* [Records for the exercise]:

════════

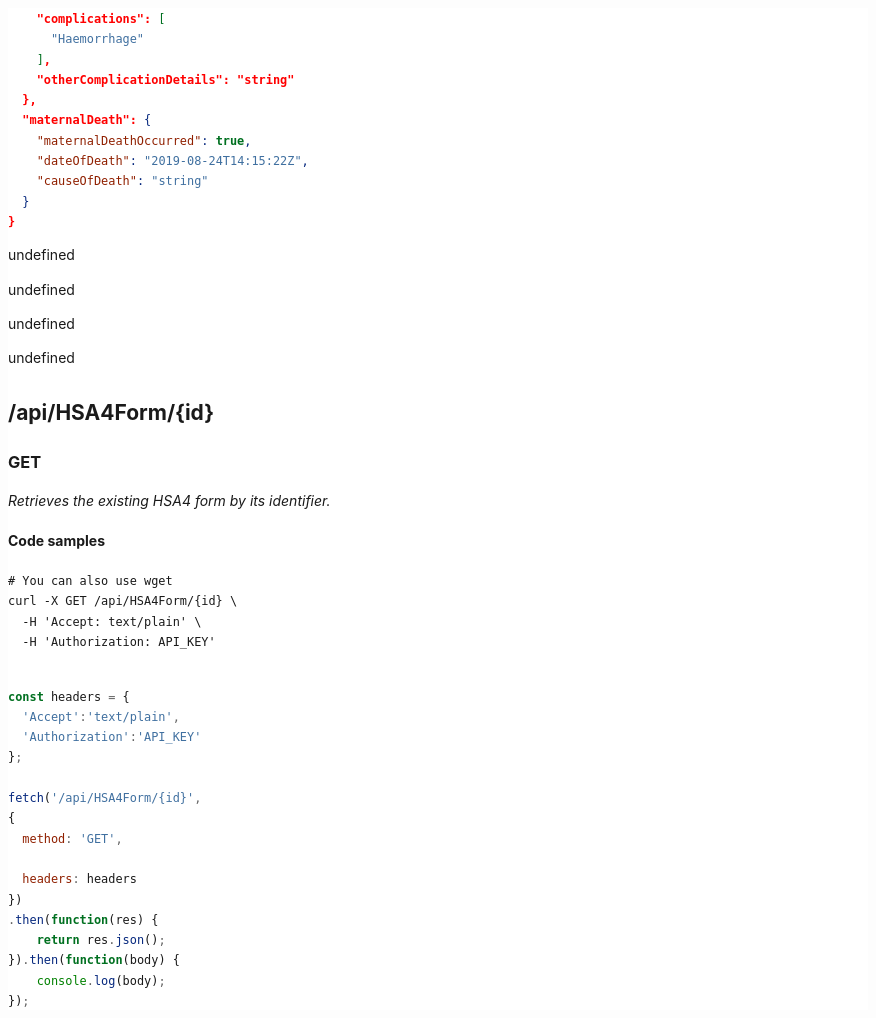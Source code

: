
```json
    "complications": [
      "Haemorrhage"
    ],
    "otherComplicationDetails": "string"
  },
  "maternalDeath": {
    "maternalDeathOccurred": true,
    "dateOfDeath": "2019-08-24T14:15:22Z",
    "causeOfDeath": "string"
  }
}
```

undefined

undefined

undefined

undefined

## /api/HSA4Form/\{id\}

### GET

*Retrieves the existing HSA4 form by its identifier.*

#### Code samples

```shell
# You can also use wget
curl -X GET /api/HSA4Form/{id} \
  -H 'Accept: text/plain' \
  -H 'Authorization: API_KEY'

```

```javascript

const headers = {
  'Accept':'text/plain',
  'Authorization':'API_KEY'
};

fetch('/api/HSA4Form/{id}',
{
  method: 'GET',

  headers: headers
})
.then(function(res) {
    return res.json();
}).then(function(body) {
    console.log(body);
});

```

════════

All of the entries above must be reproduced exactly, and no image may be included.

Source code

:
```json
    "complications": [
      "Haemorrhage"
    ],
    "otherComplicationDetails": "string"
  },
  "maternalDeath": {
    "maternalDeathOccurred": true,
    "dateOfDeath": "2019-08-24T14:15:22Z",
    "causeOfDeath": "string"
  }
}
```

undefined

undefined

undefined

undefined

## /api/HSA4Form/\{id\}

### GET

*Retrieves the existing HSA4 form by its identifier.*

#### Code samples

```shell
# You can also use wget
curl -X GET /api/HSA4Form/{id} \
  -H 'Accept: text/plain' \
  -H 'Authorization: API_KEY'

```

```javascript

const headers = {
  'Accept':'text/plain',
  'Authorization':'API_KEY'
};

fetch('/api/HSA4Form/{id}',
{
  method: 'GET',

  headers: headers
})
.then(function(res) {
    return res.json();
}).then(function(body) {
    console.log(body);
});

```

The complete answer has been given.